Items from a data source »
++++++++

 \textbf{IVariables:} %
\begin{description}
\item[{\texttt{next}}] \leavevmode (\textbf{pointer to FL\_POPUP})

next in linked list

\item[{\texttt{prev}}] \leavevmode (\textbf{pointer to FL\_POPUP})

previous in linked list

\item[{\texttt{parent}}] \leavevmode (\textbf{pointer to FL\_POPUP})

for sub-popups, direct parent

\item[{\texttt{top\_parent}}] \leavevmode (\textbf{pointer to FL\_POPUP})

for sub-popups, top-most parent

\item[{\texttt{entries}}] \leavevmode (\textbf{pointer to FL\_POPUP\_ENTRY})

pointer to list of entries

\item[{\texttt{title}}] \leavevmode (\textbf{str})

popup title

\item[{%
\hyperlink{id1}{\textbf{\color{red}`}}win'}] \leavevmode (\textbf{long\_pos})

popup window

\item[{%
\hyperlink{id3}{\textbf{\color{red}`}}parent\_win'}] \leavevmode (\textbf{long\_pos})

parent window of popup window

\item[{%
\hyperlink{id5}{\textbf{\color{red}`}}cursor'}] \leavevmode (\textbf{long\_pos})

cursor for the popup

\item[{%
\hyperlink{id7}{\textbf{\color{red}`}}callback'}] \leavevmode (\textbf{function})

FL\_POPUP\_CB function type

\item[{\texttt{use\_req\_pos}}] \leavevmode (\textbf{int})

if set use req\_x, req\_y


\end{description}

++++++++

What is required » So that no detail is lost, give every line of the data again exactly.

Response to the task »
 \textbf{IVariables:} %
\begin{description}
\item[{\texttt{next}}] \leavevmode (\textbf{pointer to FL\_POPUP})

next in linked list

\item[{\texttt{prev}}] \leavevmode (\textbf{pointer to FL\_POPUP})

previous in linked list

\item[{\texttt{parent}}] \leavevmode (\textbf{pointer to FL\_POPUP})

for sub-popups, direct parent

\item[{\texttt{top\_parent}}] \leavevmode (\textbf{pointer to FL\_POPUP})

for sub-popups, top-most parent

\item[{\texttt{entries}}] \leavevmode (\textbf{pointer to FL\_POPUP\_ENTRY})

pointer to list of entries

\item[{\texttt{title}}] \leavevmode (\textbf{str})

popup title

\item[{%
\hyperlink{id1}{\textbf{\color{red}`}}win'}] \leavevmode (\textbf{long\_pos})

popup window

\item[{%
\hyperlink{id3}{\textbf{\color{red}`}}parent\_win'}] \leavevmode (\textbf{long\_pos})

parent window of popup window

\item[{%
\hyperlink{id5}{\textbf{\color{red}`}}cursor'}] \leavevmode (\textbf{long\_pos})

cursor for the popup

\item[{%
\hyperlink{id7}{\textbf{\color{red}`}}callback'}] \leavevmode (\textbf{function})

FL\_POPUP\_CB function type

\item[{\texttt{use\_req\_pos}}] \leavevmode (\textbf{int})

if set use req\_x, req\_y


\end{description}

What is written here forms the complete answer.